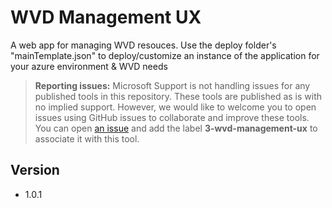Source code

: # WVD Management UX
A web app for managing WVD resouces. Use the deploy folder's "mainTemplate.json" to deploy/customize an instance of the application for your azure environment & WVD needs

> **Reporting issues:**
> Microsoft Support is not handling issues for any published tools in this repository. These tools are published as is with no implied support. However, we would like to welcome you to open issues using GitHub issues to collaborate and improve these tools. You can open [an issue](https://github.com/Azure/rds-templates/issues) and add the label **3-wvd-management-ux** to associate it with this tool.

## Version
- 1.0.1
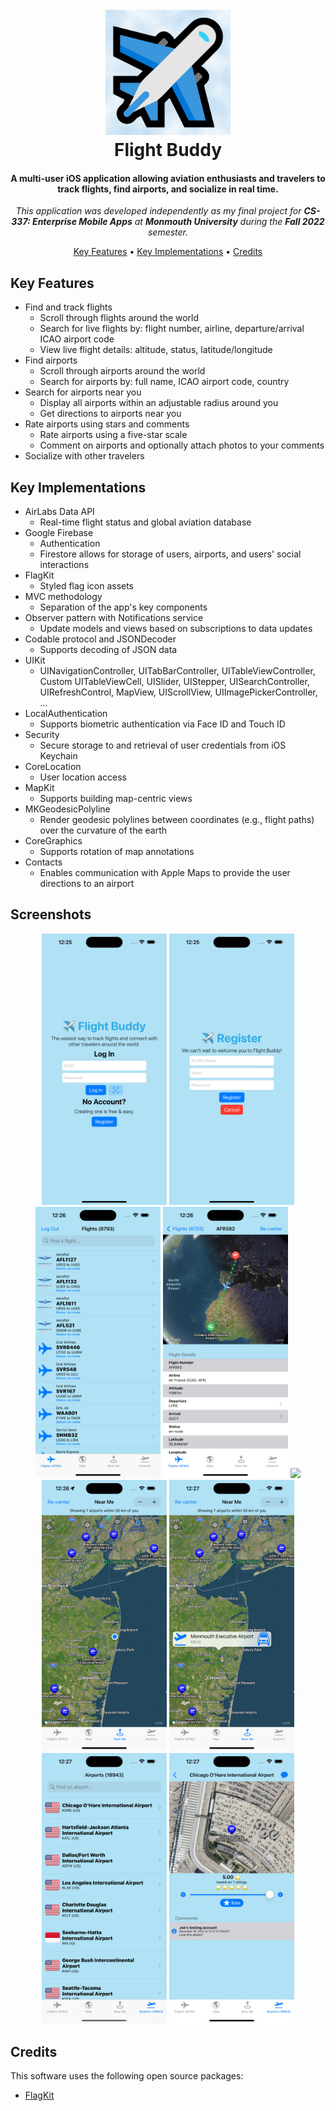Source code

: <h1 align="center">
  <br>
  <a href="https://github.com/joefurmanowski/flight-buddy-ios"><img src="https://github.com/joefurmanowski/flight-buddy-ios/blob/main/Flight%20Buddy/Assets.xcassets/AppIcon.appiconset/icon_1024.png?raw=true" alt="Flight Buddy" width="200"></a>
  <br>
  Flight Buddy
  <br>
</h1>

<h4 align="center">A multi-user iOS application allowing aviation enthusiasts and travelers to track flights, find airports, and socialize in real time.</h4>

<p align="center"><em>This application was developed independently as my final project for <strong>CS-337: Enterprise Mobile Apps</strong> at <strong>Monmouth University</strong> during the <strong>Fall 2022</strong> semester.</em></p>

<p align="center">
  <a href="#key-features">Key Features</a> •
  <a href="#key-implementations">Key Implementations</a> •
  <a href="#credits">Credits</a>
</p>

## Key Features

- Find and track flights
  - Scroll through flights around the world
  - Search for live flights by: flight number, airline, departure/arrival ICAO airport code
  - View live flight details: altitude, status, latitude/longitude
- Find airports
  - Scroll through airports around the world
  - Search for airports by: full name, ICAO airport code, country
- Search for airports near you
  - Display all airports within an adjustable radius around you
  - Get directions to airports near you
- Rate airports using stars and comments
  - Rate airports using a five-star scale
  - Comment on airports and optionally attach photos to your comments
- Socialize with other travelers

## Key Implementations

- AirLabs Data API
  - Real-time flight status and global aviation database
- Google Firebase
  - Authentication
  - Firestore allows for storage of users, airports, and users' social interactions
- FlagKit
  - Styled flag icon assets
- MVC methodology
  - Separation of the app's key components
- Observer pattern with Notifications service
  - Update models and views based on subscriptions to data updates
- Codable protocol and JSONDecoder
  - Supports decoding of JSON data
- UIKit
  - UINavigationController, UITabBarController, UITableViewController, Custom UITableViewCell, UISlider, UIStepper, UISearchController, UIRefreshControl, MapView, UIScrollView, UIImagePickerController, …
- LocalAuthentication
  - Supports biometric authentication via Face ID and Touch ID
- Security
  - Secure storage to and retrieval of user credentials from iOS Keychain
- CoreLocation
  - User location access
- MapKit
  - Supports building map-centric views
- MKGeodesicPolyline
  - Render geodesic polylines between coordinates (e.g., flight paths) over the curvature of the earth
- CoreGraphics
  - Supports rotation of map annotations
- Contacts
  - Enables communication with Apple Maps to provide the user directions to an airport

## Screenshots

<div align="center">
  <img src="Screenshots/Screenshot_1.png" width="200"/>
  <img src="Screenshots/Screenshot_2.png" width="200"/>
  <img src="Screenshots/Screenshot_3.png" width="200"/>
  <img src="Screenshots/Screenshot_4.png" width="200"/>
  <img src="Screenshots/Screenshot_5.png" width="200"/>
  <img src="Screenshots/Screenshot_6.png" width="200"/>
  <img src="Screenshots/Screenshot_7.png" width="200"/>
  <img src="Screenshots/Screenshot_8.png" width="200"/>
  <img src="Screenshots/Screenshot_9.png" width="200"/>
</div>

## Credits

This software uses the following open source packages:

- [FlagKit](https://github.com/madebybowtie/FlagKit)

========

▶ BRIEF: Repeat the data exactly, without the pictures.

▶ COMPLETED TASK:
Source code

: # WVD Management UX
A web app for managing WVD resouces. Use the deploy folder's "mainTemplate.json" to deploy/customize an instance of the application for your azure environment & WVD needs

> **Reporting issues:**
> Microsoft Support is not handling issues for any published tools in this repository. These tools are published as is with no implied support. However, we would like to welcome you to open issues using GitHub issues to collaborate and improve these tools. You can open [an issue](https://github.com/Azure/rds-templates/issues) and add the label **3-wvd-management-ux** to associate it with this tool.

## Version
- 1.0.1
Source code

: <h1 align="center">
  <br>
  <a href="https://github.com/joefurmanowski/flight-buddy-ios"><img src="https://github.com/joefurmanowski/flight-buddy-ios/blob/main/Flight%20Buddy/Assets.xcassets/AppIcon.appiconset/icon_1024.png?raw=true" alt="Flight Buddy" width="200"></a>
  <br>
  Flight Buddy
  <br>
</h1>

<h4 align="center">A multi-user iOS application allowing aviation enthusiasts and travelers to track flights, find airports, and socialize in real time.</h4>

<p align="center"><em>This application was developed independently as my final project for <strong>CS-337: Enterprise Mobile Apps</strong> at <strong>Monmouth University</strong> during the <strong>Fall 2022</strong> semester.</em></p>

<p align="center">
  <a href="#key-features">Key Features</a> •
  <a href="#key-implementations">Key Implementations</a> •
  <a href="#credits">Credits</a>
</p>

## Key Features

- Find and track flights
  - Scroll through flights around the world
  - Search for live flights by: flight number, airline, departure/arrival ICAO airport code
  - View live flight details: altitude, status, latitude/longitude
- Find airports
  - Scroll through airports around the world
  - Search for airports by: full name, ICAO airport code, country
- Search for airports near you
  - Display all airports within an adjustable radius around you
  - Get directions to airports near you
- Rate airports using stars and comments
  - Rate airports using a five-star scale
  - Comment on airports and optionally attach photos to your comments
- Socialize with other travelers

## Key Implementations

- AirLabs Data API
  - Real-time flight status and global aviation database
- Google Firebase
  - Authentication
  - Firestore allows for storage of users, airports, and users' social interactions
- FlagKit
  - Styled flag icon assets
- MVC methodology
  - Separation of the app's key components
- Observer pattern with Notifications service
  - Update models and views based on subscriptions to data updates
- Codable protocol and JSONDecoder
  - Supports decoding of JSON data
- UIKit
  - UINavigationController, UITabBarController, UITableViewController, Custom UITableViewCell, UISlider, UIStepper, UISearchController, UIRefreshControl, MapView, UIScrollView, UIImagePickerController, …
- LocalAuthentication
  - Supports biometric authentication via Face ID and Touch ID
- Security
  - Secure storage to and retrieval of user credentials from iOS Keychain
- CoreLocation
  - User location access
- MapKit
  - Supports building map-centric views
- MKGeodesicPolyline
  - Render geodesic polylines between coordinates (e.g., flight paths) over the curvature of the earth
- CoreGraphics
  - Supports rotation of map annotations
- Contacts
  - Enables communication with Apple Maps to provide the user directions to an airport

## Screenshots

<div align="center">
  <img src="Screenshots/Screenshot_1.png" width="200"/>
  <img src="Screenshots/Screenshot_2.png" width="200"/>
  <img src="Screenshots/Screenshot_3.png" width="200"/>
  <img src="Screenshots/Screenshot_4.png" width="200"/>
  <img src="Screenshots/Screenshot_5.png" width="200"/>
  <img src="Screenshots/Screenshot_6.png" width="200"/>
  <img src="Screenshots/Screenshot_7.png" width="200"/>
  <img src="Screenshots/Screenshot_8.png" width="200"/>
  <img src="Screenshots/Screenshot_9.png" width="200"/>
</div>

## Credits

This software uses the following open source packages:

- [FlagKit](https://github.com/madebybowtie/FlagKit)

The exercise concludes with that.